COMMENT: Fixation on hitting arbitrary figure distracts from true goal of building green and resilient communities
By Adis Dzebo and Pieter Pauw
2014 is a crucial year for climate finance. UN General Secretary Ban Ki Moon will host a Climate Summit in September to catalyze action on climate change.
But with an estimated investment need of US$700 billion per year for climate change adaptation and mitigation, the international debate on climate finance is increasingly focusing on the private sector.
Developing countries are rightfully concerned that the discussion is delaying the flow of public funds to meet their urgent needs.
Yet leveraging private finance is crucial for global adaptation and mitigation initiatives – including in developing countries. We just cannot let the “$100 billion question” get in the way of action.
At the Cancun Climate Change Conference in 2010 (COP16), developed countries pledged to mobilize $100 billion USD in climate finance per year, starting in 2020.
The money is meant to come from both public and private sources, and this has caused tension. Developed countries have aimed to maximize the private sector’s share, and developing countries fear that public-sector commitments will be significantly lower as a result.
The use of private finance also raises new technical questions, and the climate finance discussion has been moving towards highly complex issues such as tracking, scaling-up and replication of private climate investments.
That work should not delay action on mobilizing private-sector finance. There are proven capacities in both developed and developing countries in building public-private partnerships for adaptation and mitigation.
These should be encouraged, whether or not they can be tracked, scaled-up and replicated within the climate finance realm. The ultimate goal is not to meet the $100 billion target, but to move towards green and climate-resilient societies.
Better data
At the same time, increasing efforts are being made to quantify and track private climate finance flows.
A research collaborative led by the Organisation for Economic Co-operation and Development (OECD) has been analysing tracking methods and ways to measure mobilized private climate finance.
The assessment has, to date, mainly focused on project finance in climate change mitigation and is severely compromised by a lack of data.
The renewable energy sector might be an exception, but comprehensive financial data on mitigation sectors such as energy efficiency, transportation, agriculture and forestry currently do not exist. The situation is even more complicated with adaptation finance.
On top of that come problems of attribution, additionality and the definitions of both “private” and “climate finance”.
In the context of climate finance, attribution basically means assuring that mobilized finance is assigned to specific actors, in the case where multiple actors are involved, to avoid double counting.

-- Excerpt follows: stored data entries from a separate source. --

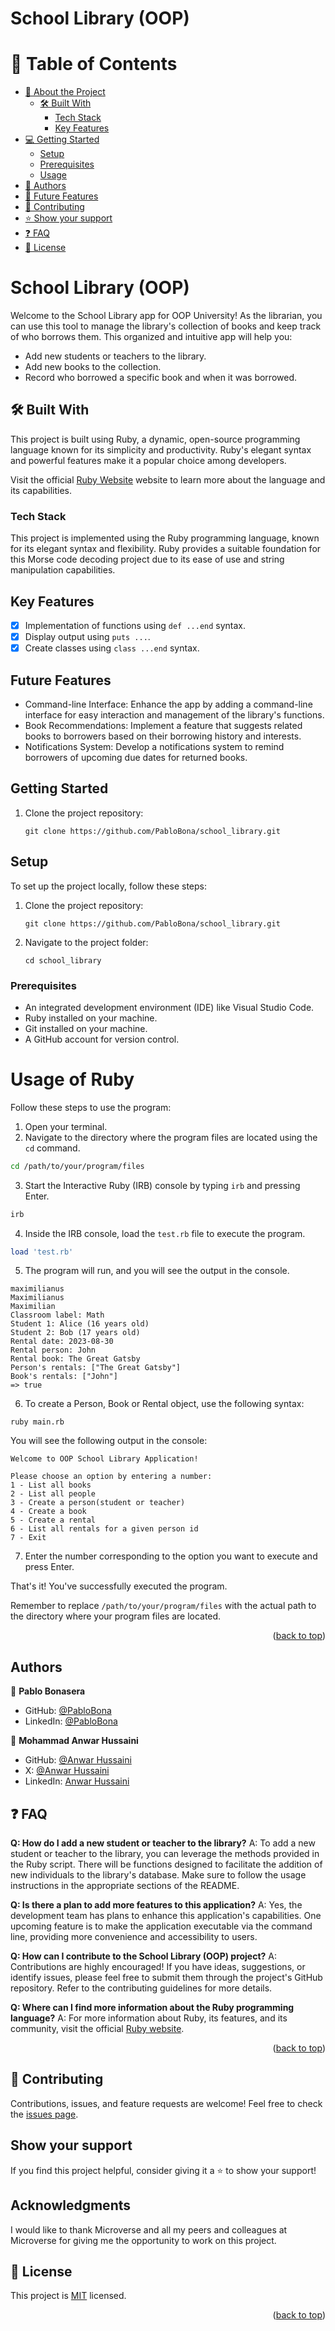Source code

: # School Library (OOP)

# 📗 Table of Contents

- [📖 About the Project](#about-project)
  - [🛠 Built With](#built-with)
    - [Tech Stack](#tech-stack)
    - [Key Features](#key-features)
- [💻 Getting Started](#getting-started)
  - [Setup](#setup)
  - [Prerequisites](#prerequisites)
  - [Usage](#usage)
- [👥 Authors](#authors)
- [🔭 Future Features](#future-project)
- [🤝 Contributing](#contributing)
- [⭐️ Show your support](#support)
- [❓ FAQ](#faq)
- [📝 License](#license)


# School Library (OOP) <a name="about-project"></a>

Welcome to the School Library app for OOP University! As the librarian, you can use this tool to manage the library's collection of books and keep track of who borrows them. This organized and intuitive app will help you:

- Add new students or teachers to the library.
- Add new books to the collection.
- Record who borrowed a specific book and when it was borrowed.

## 🛠 Built With <a name="key-features"></a>
This project is built using Ruby, a dynamic, open-source programming language known for its simplicity and productivity. Ruby's elegant syntax and powerful features make it a popular choice among developers.

Visit the official [Ruby Website](https://www.ruby-lang.org/) website to learn more about the language and its capabilities.

### Tech Stack <a name="tech-stack"></a>

This project is implemented using the Ruby programming language, known for its elegant syntax and flexibility. Ruby provides a suitable foundation for this Morse code decoding project due to its ease of use and string manipulation capabilities.

## Key Features <a name="about-project"></a>
- [x] Implementation of functions using `def ...end` syntax.
- [x] Display output using `puts ...`.
- [x] Create classes using `class ...end` syntax.

## Future Features <a name="future-project"></a>
- Command-line Interface: Enhance the app by adding a command-line interface for easy interaction and management of the library's functions.
- Book Recommendations: Implement a feature that suggests related books to borrowers based on their borrowing history and interests.
- Notifications System: Develop a notifications system to remind borrowers of upcoming due dates for returned books.

## Getting Started <a name="getting-started"></a>
1. Clone the project repository:
   ```
   git clone https://github.com/PabloBona/school_library.git
   ```
## Setup <a name="setup"></a>
To set up the project locally, follow these steps:
1. Clone the project repository:
   ```
   git clone https://github.com/PabloBona/school_library.git
   ```
2. Navigate to the project folder:
   ```
   cd school_library
   ```

### Prerequisites <a name="prerequisites"></a>
- An integrated development environment (IDE) like Visual Studio Code.
- Ruby installed on your machine.
- Git installed on your machine.
- A GitHub account for version control.

# Usage of Ruby <a name="usage"></a>

Follow these steps to use the program:

1. Open your terminal.
2. Navigate to the directory where the program files are located using the `cd` command.

```bash
cd /path/to/your/program/files
```

3. Start the Interactive Ruby (IRB) console by typing `irb` and pressing Enter.

```bash
irb
```

4. Inside the IRB console, load the `test.rb` file to execute the program.

```ruby
load 'test.rb'
```

5. The program will run, and you will see the output in the console.

```
maximilianus
Maximilianus
Maximilian
Classroom label: Math
Student 1: Alice (16 years old)
Student 2: Bob (17 years old)
Rental date: 2023-08-30
Rental person: John
Rental book: The Great Gatsby
Person's rentals: ["The Great Gatsby"]
Book's rentals: ["John"]              
=> true
```

6. To create a Person, Book or Rental object, use the following syntax:

```
ruby main.rb
```
You will see the following output in the console:

```
Welcome to OOP School Library Application!

Please choose an option by entering a number: 
1 - List all books
2 - List all people
3 - Create a person(student or teacher)
4 - Create a book
5 - Create a rental
6 - List all rentals for a given person id
7 - Exit
```

7. Enter the number corresponding to the option you want to execute and press Enter.

That's it! You've successfully executed the program.

Remember to replace `/path/to/your/program/files` with the actual path to the directory where your program files are located.



<p align="right">(<a href="#readme-top">back to top</a>)</p>

## Authors <a name="authors"></a>
👤 **Pablo Bonasera**
- GitHub: [@PabloBona](https://github.com/PabloBona)
- LinkedIn: [@PabloBona](https://www.linkedin.com/in/pablo-bonasera/)

👤 **Mohammad Anwar Hussaini**
- GitHub: [@Anwar Hussaini](https://github.com/M-Anwar-Hussaini/)
- X: [@Anwar Hussaini](https://twitter.com/MAnwarHussaini)
- LinkedIn: [Anwar Hussaini](https://www.linkedin.com/in/anwar-hussaini/)


## ❓ FAQ <a name="faq"></a>

**Q: How do I add a new student or teacher to the library?**
A: To add a new student or teacher to the library, you can leverage the methods provided in the Ruby script. There will be functions designed to facilitate the addition of new individuals to the library's database. Make sure to follow the usage instructions in the appropriate sections of the README.

**Q: Is there a plan to add more features to this application?**
A: Yes, the development team has plans to enhance this application's capabilities. One upcoming feature is to make the application executable via the command line, providing more convenience and accessibility to users.

**Q: How can I contribute to the School Library (OOP) project?**
A: Contributions are highly encouraged! If you have ideas, suggestions, or identify issues, please feel free to submit them through the project's GitHub repository. Refer to the contributing guidelines for more details.

**Q: Where can I find more information about the Ruby programming language?**
A: For more information about Ruby, its features, and its community, visit the official [Ruby website](https://www.ruby-lang.org/).

<p align="right">(<a href="#readme-top">back to top</a>)</p>


## 🤝 Contributing <a name="contributing"></a>
Contributions, issues, and feature requests are welcome! Feel free to check the [issues page](https://github.com/PabloBona/school_library/issues).

##  Show your support <a name="support"></a>
If you find this project helpful, consider giving it a ⭐️ to show your support!

## Acknowledgments <a name="acknowledgements"></a>
I would like to thank Microverse and all my peers and colleagues at Microverse for giving me the opportunity to work on this project.

## 📝 License <a name="license"></a>

This project is [MIT](MIT.md) licensed.

<p align="right">(<a href="#readme-top">back to top</a>)</p>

Additionality in the context of private-sector finance means proving that Country X actually leveraged private investments in, say solar power in Country Y, and those investments would not have been made without X’s efforts (e.g. helping Y create an enabling policy environment to attract investments in its energy sector).
Lastly, a lack of definitions of both “private” and “climate finance” creates information gaps and subjective operationalization from different actors.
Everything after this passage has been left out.